(Rendered images with source text)

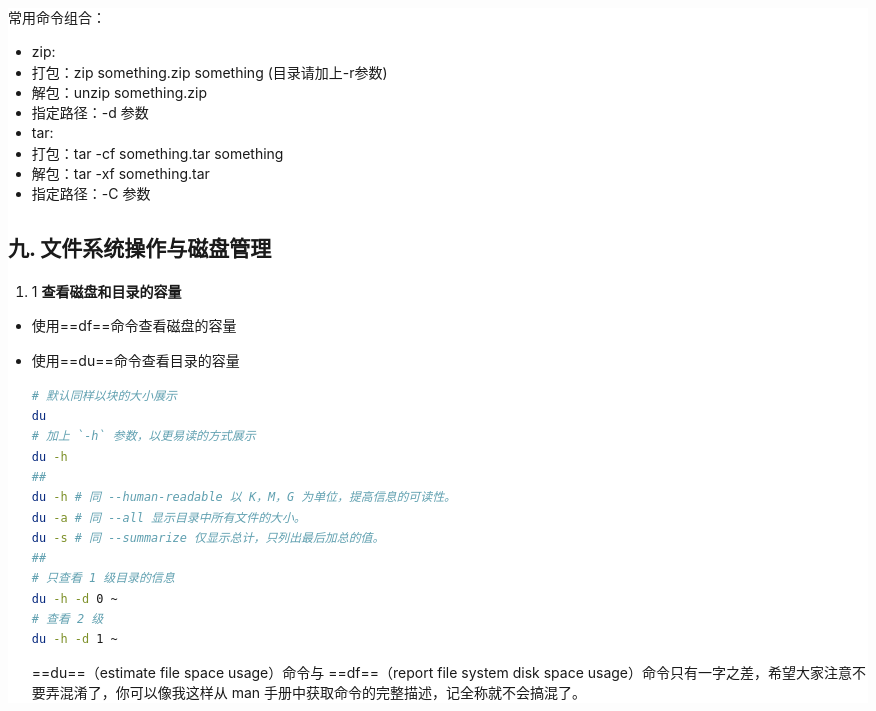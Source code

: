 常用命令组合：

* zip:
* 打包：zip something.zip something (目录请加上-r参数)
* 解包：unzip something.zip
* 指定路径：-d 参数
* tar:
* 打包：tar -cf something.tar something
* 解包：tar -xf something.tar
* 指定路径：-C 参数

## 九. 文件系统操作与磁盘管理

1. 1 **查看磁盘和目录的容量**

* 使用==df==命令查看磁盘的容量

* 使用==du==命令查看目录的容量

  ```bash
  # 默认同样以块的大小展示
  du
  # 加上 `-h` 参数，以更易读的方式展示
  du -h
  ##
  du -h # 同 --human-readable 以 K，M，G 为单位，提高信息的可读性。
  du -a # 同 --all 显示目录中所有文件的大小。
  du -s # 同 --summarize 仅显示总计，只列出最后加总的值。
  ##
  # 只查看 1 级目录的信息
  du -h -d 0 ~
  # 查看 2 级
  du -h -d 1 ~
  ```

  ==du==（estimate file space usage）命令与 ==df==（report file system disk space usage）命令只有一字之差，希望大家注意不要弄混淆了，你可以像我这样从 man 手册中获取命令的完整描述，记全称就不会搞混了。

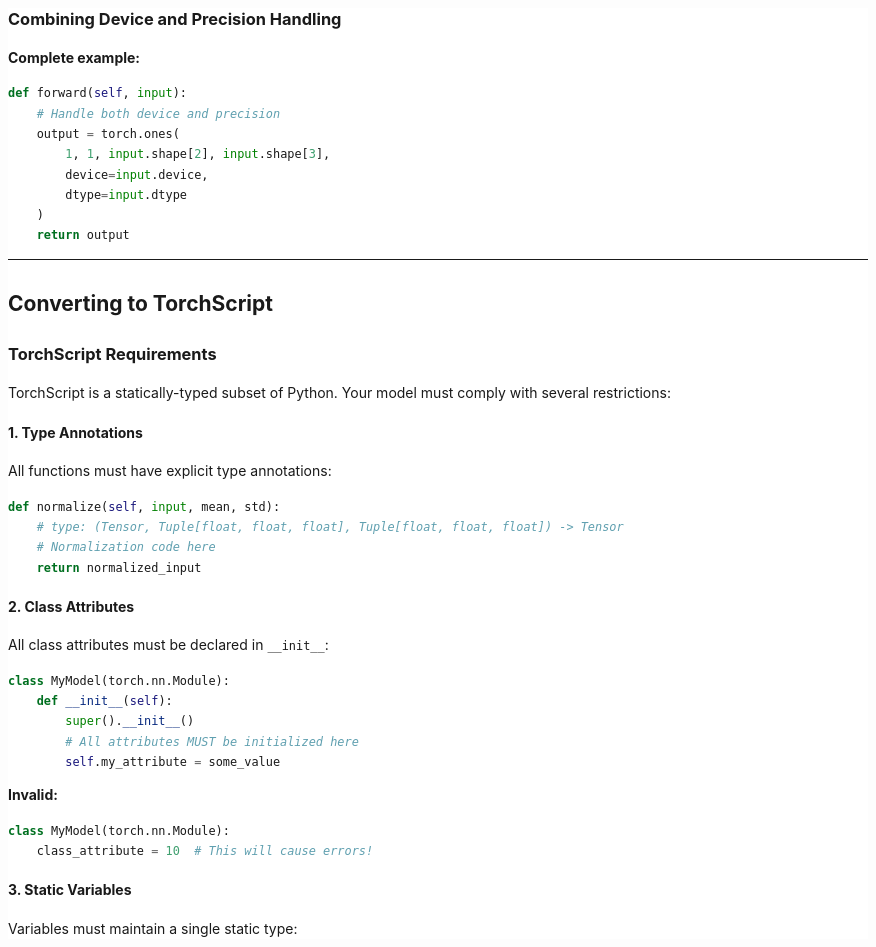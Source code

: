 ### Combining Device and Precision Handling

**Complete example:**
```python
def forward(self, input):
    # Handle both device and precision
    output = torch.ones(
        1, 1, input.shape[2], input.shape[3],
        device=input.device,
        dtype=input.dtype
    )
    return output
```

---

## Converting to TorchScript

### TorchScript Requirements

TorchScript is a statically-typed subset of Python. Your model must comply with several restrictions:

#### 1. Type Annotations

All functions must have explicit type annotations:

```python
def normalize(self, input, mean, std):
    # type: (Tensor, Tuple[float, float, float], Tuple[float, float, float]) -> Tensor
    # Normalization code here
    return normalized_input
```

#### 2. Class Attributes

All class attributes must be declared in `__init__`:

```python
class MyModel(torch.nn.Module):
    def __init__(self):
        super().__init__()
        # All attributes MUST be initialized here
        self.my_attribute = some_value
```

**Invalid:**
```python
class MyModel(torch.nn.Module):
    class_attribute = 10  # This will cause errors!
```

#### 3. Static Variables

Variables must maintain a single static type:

### Assignment:
Reproduce the lines above exactly, please, but not the pictures in them.

### Response box:
Source code

: 常用命令组合：

* zip:
* 打包：zip something.zip something (目录请加上-r参数)
* 解包：unzip something.zip
* 指定路径：-d 参数
* tar:
* 打包：tar -cf something.tar something
* 解包：tar -xf something.tar
* 指定路径：-C 参数

## 九. 文件系统操作与磁盘管理

1. 1 **查看磁盘和目录的容量**

* 使用==df==命令查看磁盘的容量

* 使用==du==命令查看目录的容量

  ```bash
  # 默认同样以块的大小展示
  du
  # 加上 `-h` 参数，以更易读的方式展示
  du -h
  ##
  du -h # 同 --human-readable 以 K，M，G 为单位，提高信息的可读性。
  du -a # 同 --all 显示目录中所有文件的大小。
  du -s # 同 --summarize 仅显示总计，只列出最后加总的值。
  ##
  # 只查看 1 级目录的信息
  du -h -d 0 ~
  # 查看 2 级
  du -h -d 1 ~
  ```

  ==du==（estimate file space usage）命令与 ==df==（report file system disk space usage）命令只有一字之差，希望大家注意不要弄混淆了，你可以像我这样从 man 手册中获取命令的完整描述，记全称就不会搞混了。

Source code

: ### Combining Device and Precision Handling

**Complete example:**
```python
def forward(self, input):
    # Handle both device and precision
    output = torch.ones(
        1, 1, input.shape[2], input.shape[3],
        device=input.device,
        dtype=input.dtype
    )
    return output
```

---

## Converting to TorchScript

### TorchScript Requirements

TorchScript is a statically-typed subset of Python. Your model must comply with several restrictions:

#### 1. Type Annotations

All functions must have explicit type annotations:

```python
def normalize(self, input, mean, std):
    # type: (Tensor, Tuple[float, float, float], Tuple[float, float, float]) -> Tensor
    # Normalization code here
    return normalized_input
```

#### 2. Class Attributes

All class attributes must be declared in `__init__`:

```python
class MyModel(torch.nn.Module):
    def __init__(self):
        super().__init__()
        # All attributes MUST be initialized here
        self.my_attribute = some_value
```

**Invalid:**
```python
class MyModel(torch.nn.Module):
    class_attribute = 10  # This will cause errors!
```

#### 3. Static Variables

Variables must maintain a single static type:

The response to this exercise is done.